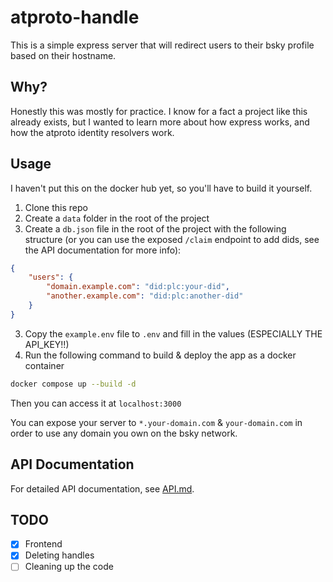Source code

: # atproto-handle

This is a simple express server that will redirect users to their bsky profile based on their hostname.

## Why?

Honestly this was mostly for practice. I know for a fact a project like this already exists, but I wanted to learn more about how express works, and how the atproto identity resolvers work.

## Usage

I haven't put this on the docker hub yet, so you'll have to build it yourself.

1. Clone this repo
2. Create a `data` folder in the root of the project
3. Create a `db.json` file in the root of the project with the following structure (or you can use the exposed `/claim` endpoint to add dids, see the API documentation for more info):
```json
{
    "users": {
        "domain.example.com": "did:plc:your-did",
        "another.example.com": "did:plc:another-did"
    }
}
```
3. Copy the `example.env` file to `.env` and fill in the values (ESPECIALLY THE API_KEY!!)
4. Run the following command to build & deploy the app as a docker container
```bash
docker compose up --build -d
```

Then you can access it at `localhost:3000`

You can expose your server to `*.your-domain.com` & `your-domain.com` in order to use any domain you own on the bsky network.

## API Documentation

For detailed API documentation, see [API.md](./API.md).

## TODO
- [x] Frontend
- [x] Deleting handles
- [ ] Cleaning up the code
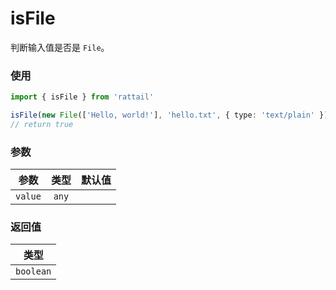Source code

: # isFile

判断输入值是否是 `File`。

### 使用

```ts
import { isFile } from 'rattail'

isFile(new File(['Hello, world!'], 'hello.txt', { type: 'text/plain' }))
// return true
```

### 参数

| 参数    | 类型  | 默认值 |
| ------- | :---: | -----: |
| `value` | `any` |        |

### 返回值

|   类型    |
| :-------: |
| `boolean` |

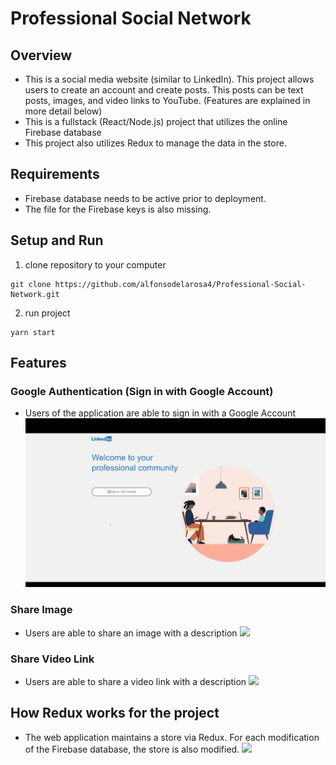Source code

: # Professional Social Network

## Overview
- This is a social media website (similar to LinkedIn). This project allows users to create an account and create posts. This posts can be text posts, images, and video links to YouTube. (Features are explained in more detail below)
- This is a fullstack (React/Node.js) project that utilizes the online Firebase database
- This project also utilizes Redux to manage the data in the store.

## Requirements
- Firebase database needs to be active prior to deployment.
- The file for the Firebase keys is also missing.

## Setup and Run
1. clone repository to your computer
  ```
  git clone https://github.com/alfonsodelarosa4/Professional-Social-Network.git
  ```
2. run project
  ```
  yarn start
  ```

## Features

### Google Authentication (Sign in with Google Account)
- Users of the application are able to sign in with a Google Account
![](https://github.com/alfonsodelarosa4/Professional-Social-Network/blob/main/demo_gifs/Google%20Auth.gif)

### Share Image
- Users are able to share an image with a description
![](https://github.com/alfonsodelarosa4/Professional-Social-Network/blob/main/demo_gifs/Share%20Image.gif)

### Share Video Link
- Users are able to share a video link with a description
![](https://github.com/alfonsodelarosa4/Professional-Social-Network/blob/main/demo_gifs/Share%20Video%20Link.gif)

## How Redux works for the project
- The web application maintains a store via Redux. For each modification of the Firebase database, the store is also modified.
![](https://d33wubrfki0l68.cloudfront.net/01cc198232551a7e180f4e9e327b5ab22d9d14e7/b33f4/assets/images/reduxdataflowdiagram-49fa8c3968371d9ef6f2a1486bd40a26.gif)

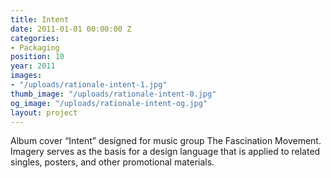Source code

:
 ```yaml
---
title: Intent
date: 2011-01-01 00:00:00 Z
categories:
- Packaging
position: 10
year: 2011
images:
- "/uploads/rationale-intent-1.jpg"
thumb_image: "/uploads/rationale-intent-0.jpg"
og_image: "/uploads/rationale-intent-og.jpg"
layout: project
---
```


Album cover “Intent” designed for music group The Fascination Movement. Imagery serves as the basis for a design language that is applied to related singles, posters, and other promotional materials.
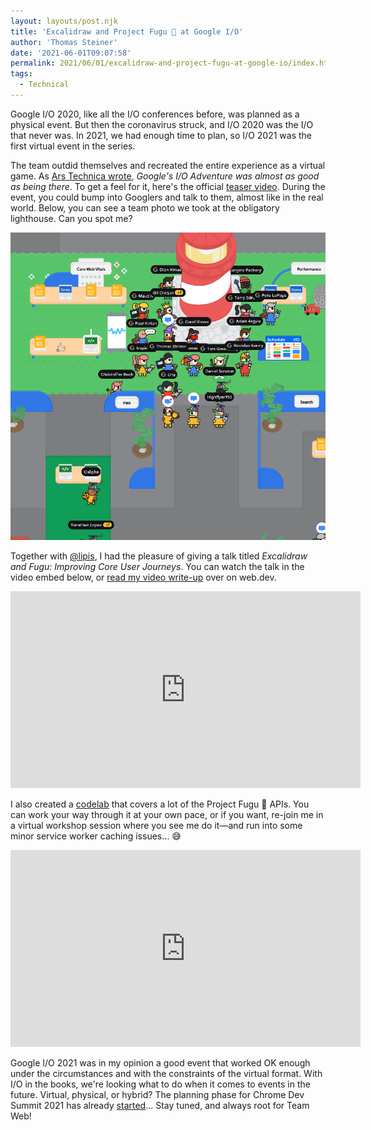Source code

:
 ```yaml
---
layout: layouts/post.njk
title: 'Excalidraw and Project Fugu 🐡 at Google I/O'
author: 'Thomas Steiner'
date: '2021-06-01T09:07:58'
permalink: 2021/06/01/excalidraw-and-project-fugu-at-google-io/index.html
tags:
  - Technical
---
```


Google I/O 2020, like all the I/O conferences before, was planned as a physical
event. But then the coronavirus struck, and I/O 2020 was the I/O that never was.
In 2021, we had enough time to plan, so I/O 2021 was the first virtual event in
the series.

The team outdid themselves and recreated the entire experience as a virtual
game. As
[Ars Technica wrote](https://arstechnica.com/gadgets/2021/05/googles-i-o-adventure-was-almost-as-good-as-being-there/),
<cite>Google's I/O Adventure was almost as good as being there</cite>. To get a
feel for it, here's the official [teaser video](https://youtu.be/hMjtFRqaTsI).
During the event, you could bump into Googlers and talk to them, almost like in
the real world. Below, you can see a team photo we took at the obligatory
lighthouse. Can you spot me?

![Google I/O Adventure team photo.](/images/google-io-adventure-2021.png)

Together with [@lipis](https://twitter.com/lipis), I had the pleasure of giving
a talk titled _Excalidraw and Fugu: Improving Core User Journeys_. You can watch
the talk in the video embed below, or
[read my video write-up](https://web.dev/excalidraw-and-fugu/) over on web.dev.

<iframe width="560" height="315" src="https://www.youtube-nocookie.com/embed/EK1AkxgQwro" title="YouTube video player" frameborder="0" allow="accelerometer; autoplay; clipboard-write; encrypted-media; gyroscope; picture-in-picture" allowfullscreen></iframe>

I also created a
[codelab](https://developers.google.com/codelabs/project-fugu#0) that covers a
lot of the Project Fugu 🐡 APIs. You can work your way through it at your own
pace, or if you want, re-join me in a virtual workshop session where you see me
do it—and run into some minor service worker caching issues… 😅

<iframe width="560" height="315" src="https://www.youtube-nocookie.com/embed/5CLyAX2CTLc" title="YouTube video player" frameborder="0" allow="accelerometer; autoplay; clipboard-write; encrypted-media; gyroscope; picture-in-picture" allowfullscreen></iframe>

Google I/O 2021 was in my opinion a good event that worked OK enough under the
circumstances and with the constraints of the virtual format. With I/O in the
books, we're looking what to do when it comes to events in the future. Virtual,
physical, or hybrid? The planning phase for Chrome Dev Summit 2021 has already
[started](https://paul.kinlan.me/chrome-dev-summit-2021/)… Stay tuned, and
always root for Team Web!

━━━━━━━━

# [Brief]
The required output is every line from the beginning of the material above through the line with "2. Create a", exact and without pictures.

# [Written reply]
Source code

: # atproto-handle

This is a simple express server that will redirect users to their bsky profile based on their hostname.

## Why?

Honestly this was mostly for practice. I know for a fact a project like this already exists, but I wanted to learn more about how express works, and how the atproto identity resolvers work.

## Usage

I haven't put this on the docker hub yet, so you'll have to build it yourself.

1. Clone this repo
2. Create a `data` folder in the root of the project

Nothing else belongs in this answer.